La principale chose qui manque à cet univers parallèle du 19ème siècle est simplement la répression. Lucy (Sadie Frost) n’est pas seulement rapide mais rapide sur le Concorde, faisant des blagues sur le pénis que son cercle social semble ne paraître que légèrement audacieuses, même si Mure (Winona Ryder) regarde les illustrations explicites de ses Mille et Une Nuits dégoûter. Il semble y avoir aucun parent, désapprobateur ou autre. Personne dans le Londres victorien n’a plus de 30 ans, à l’exception du Comte qui, à plus de 400, a quelque peu augmenté la moyenne.

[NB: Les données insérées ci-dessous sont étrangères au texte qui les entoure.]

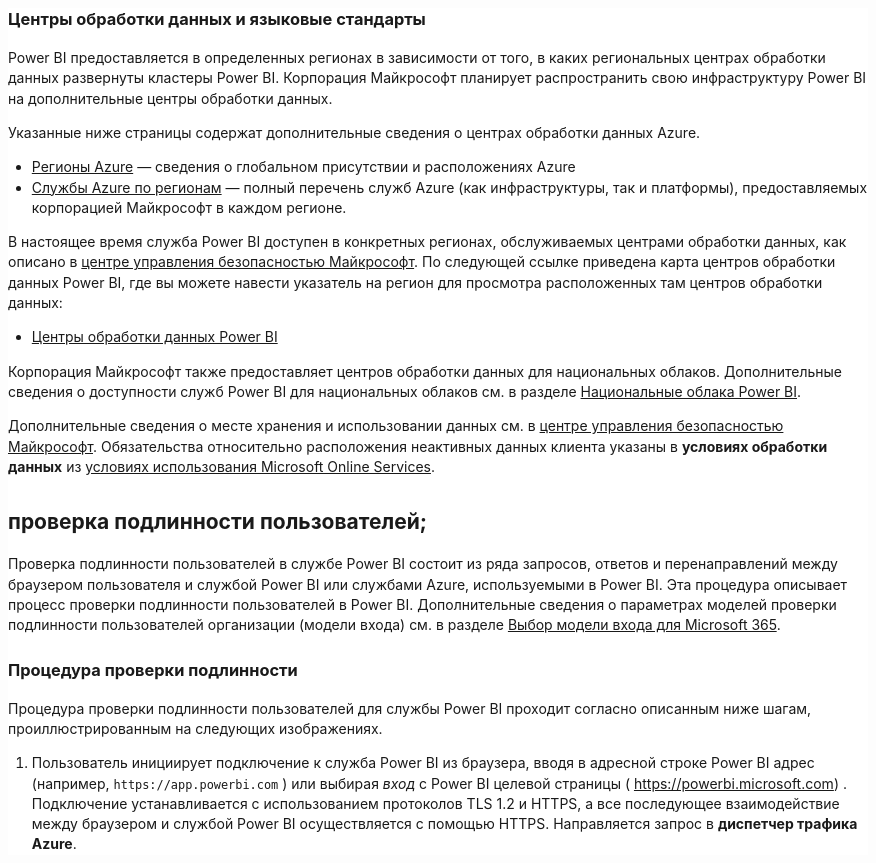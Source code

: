 ### <a name="datacenters-and-locales"></a>Центры обработки данных и языковые стандарты

Power BI предоставляется в определенных регионах в зависимости от того, в каких региональных центрах обработки данных развернуты кластеры Power BI. Корпорация Майкрософт планирует распространить свою инфраструктуру Power BI на дополнительные центры обработки данных.

Указанные ниже страницы содержат дополнительные сведения о центрах обработки данных Azure.

- [Регионы Azure](https://azure.microsoft.com/regions/) — сведения о глобальном присутствии и расположениях Azure
- [Службы Azure по регионам](https://azure.microsoft.com/regions/#services) — полный перечень служб Azure (как инфраструктуры, так и платформы), предоставляемых корпорацией Майкрософт в каждом регионе.

В настоящее время служба Power BI доступен в конкретных регионах, обслуживаемых центрами обработки данных, как описано в [центре управления безопасностью Майкрософт](https://www.microsoft.com/TrustCenter/CloudServices/business-application-platform/data-location). По следующей ссылке приведена карта центров обработки данных Power BI, где вы можете навести указатель на регион для просмотра расположенных там центров обработки данных:

* [Центры обработки данных Power BI](https://www.microsoft.com/TrustCenter/CloudServices/business-application-platform/data-location)

Корпорация Майкрософт также предоставляет центров обработки данных для национальных облаков. Дополнительные сведения о доступности служб Power BI для национальных облаков см. в разделе [Национальные облака Power BI](https://powerbi.microsoft.com/clouds/).

Дополнительные сведения о месте хранения и использовании данных см. в [центре управления безопасностью Майкрософт](https://www.microsoft.com/TrustCenter/Transparency/default.aspx#_You_know_where). Обязательства относительно расположения неактивных данных клиента указаны в **условиях обработки данных** из [условиях использования Microsoft Online Services](https://www.microsoftvolumelicensing.com/DocumentSearch.aspx?Mode=3&amp;DocumentTypeId=31).

## <a name="user-authentication"></a>проверка подлинности пользователей;

Проверка подлинности пользователей в службе Power BI состоит из ряда запросов, ответов и перенаправлений между браузером пользователя и службой Power BI или службами Azure, используемыми в Power BI. Эта процедура описывает процесс проверки подлинности пользователей в Power BI. Дополнительные сведения о параметрах моделей проверки подлинности пользователей организации (модели входа) см. в разделе [Выбор модели входа для Microsoft 365](https://blogs.office.com/2014/05/13/choosing-a-sign-in-model-for-office-365/).

### <a name="authentication-sequence"></a>Процедура проверки подлинности

Процедура проверки подлинности пользователей для службы Power BI проходит согласно описанным ниже шагам, проиллюстрированным на следующих изображениях.

1. Пользователь инициирует подключение к служба Power BI из браузера, вводя в адресной строке Power BI адрес (например, `https://app.powerbi.com` ) или выбирая _вход_ с Power BI целевой страницы ( https://powerbi.microsoft.com) . Подключение устанавливается с использованием протоколов TLS 1.2 и HTTPS, а все последующее взаимодействие между браузером и службой Power BI осуществляется с помощью HTTPS. Направляется запрос в **диспетчер трафика Azure**.
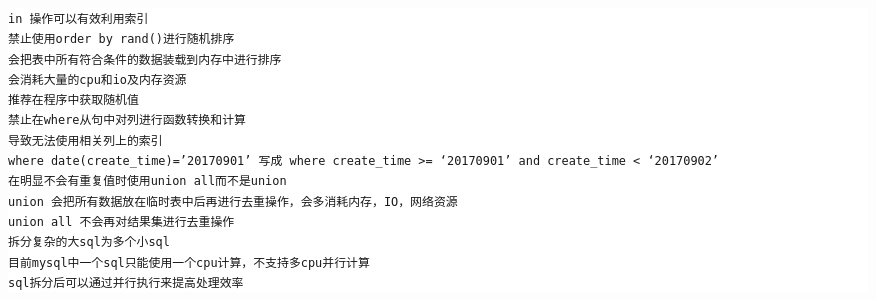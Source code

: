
 ```
in 操作可以有效利用索引
禁止使用order by rand()进行随机排序
会把表中所有符合条件的数据装载到内存中进行排序
会消耗大量的cpu和io及内存资源
推荐在程序中获取随机值
禁止在where从句中对列进行函数转换和计算
导致无法使用相关列上的索引
where date(create_time)=’20170901’ 写成 where create_time >= ‘20170901’ and create_time < ‘20170902’
在明显不会有重复值时使用union all而不是union
union 会把所有数据放在临时表中后再进行去重操作，会多消耗内存，IO，网络资源
union all 不会再对结果集进行去重操作
拆分复杂的大sql为多个小sql
目前mysql中一个sql只能使用一个cpu计算，不支持多cpu并行计算
sql拆分后可以通过并行执行来提高处理效率
```
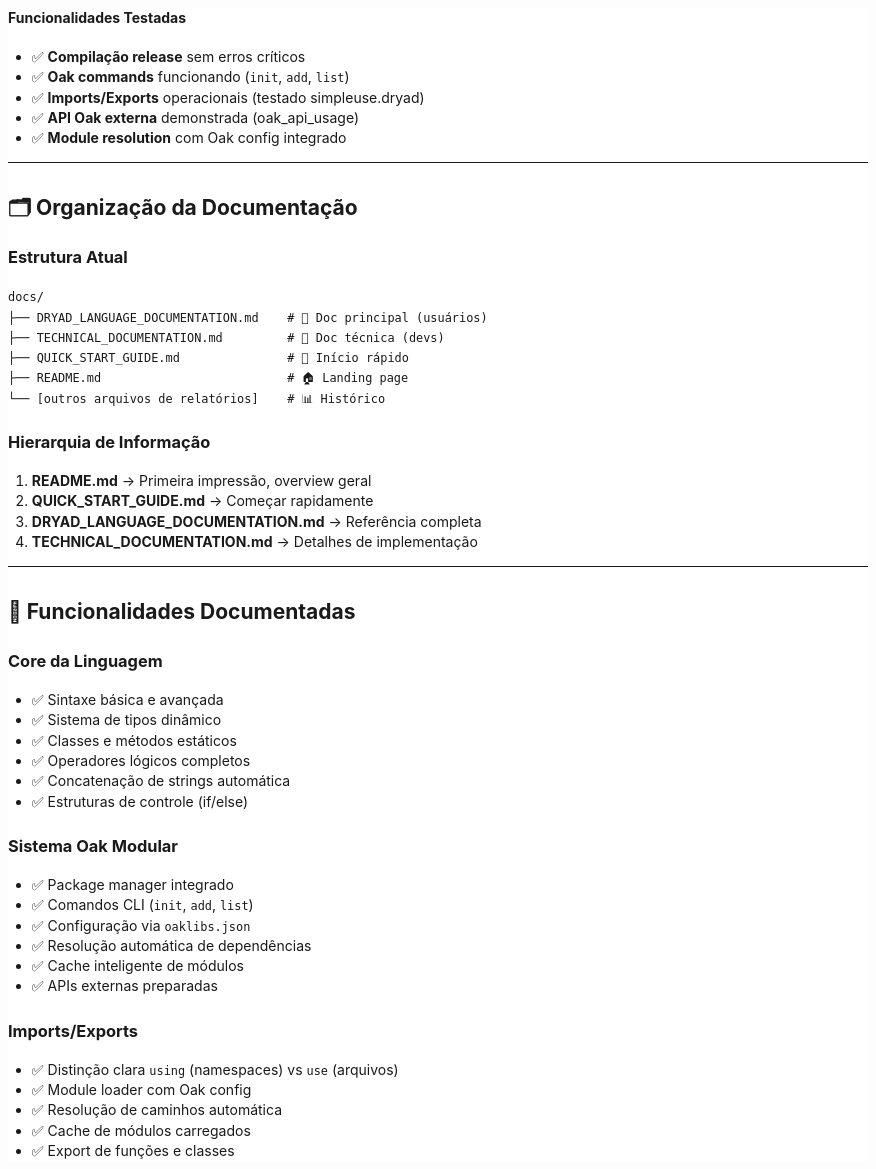 #### Funcionalidades Testadas
- ✅ **Compilação release** sem erros críticos
- ✅ **Oak commands** funcionando (`init`, `add`, `list`)
- ✅ **Imports/Exports** operacionais (testado simpleuse.dryad)
- ✅ **API Oak externa** demonstrada (oak_api_usage)
- ✅ **Module resolution** com Oak config integrado

---

## 🗂️ Organização da Documentação

### Estrutura Atual

```
docs/
├── DRYAD_LANGUAGE_DOCUMENTATION.md    # 📖 Doc principal (usuários)
├── TECHNICAL_DOCUMENTATION.md         # 🔧 Doc técnica (devs)
├── QUICK_START_GUIDE.md               # 🚀 Início rápido
├── README.md                          # 🏠 Landing page
└── [outros arquivos de relatórios]    # 📊 Histórico
```

### Hierarquia de Informação

1. **README.md** → Primeira impressão, overview geral
2. **QUICK_START_GUIDE.md** → Começar rapidamente
3. **DRYAD_LANGUAGE_DOCUMENTATION.md** → Referência completa
4. **TECHNICAL_DOCUMENTATION.md** → Detalhes de implementação

---

## 🚀 Funcionalidades Documentadas

### Core da Linguagem
- ✅ Sintaxe básica e avançada
- ✅ Sistema de tipos dinâmico
- ✅ Classes e métodos estáticos
- ✅ Operadores lógicos completos
- ✅ Concatenação de strings automática
- ✅ Estruturas de controle (if/else)

### Sistema Oak Modular
- ✅ Package manager integrado
- ✅ Comandos CLI (`init`, `add`, `list`)
- ✅ Configuração via `oaklibs.json`
- ✅ Resolução automática de dependências
- ✅ Cache inteligente de módulos
- ✅ APIs externas preparadas

### Imports/Exports
- ✅ Distinção clara `using` (namespaces) vs `use` (arquivos)
- ✅ Module loader com Oak config
- ✅ Resolução de caminhos automática
- ✅ Cache de módulos carregados
- ✅ Export de funções e classes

Sans répression, bien sûr, il ne peut y avoir de retour du refoulé, et donc pas de Dracula de Bram Stoker digne de ce nom. Gary Oldman ferait probablement un bon compte s’il n’apparaissait pas sous une dizaine d’apparences différentes. Les autres acteurs font aussi peu d’impression dans cette fantasmagorie magnifique, qu’ils soient bons (Richard E Grant), indifférents (Winona Ryder) ou tout simplement mauvais (Keanu Reeves en tant que Harker, parlant comme si des voyelles anglaises avaient été injectées dans ses gencives douloureuses). séance chez le dentiste).

Les splendeurs et les limites de ce Dracula peuvent être résumées par un tableau en particulier. Renfield (Tom Waits) mange des mouches dans un asile, mais tout le public pensera: «Où puis-je avoir une belle camisole de force comme ça. C’est tellement subtilement nervuré. Une camisole de force comme celle-là coûterait 2 000 livres sterling sur South Moulton Street ». Mais peut-être devrait-il nous repousser un peu qu’il mange des insectes et des vers. Nous sommes juste déçus qu’Eiko Ishioka n’ait pas fait de travail de design sur les bestioles, ce qui nous donnerait certainement envie de les garder comme animaux de compagnie.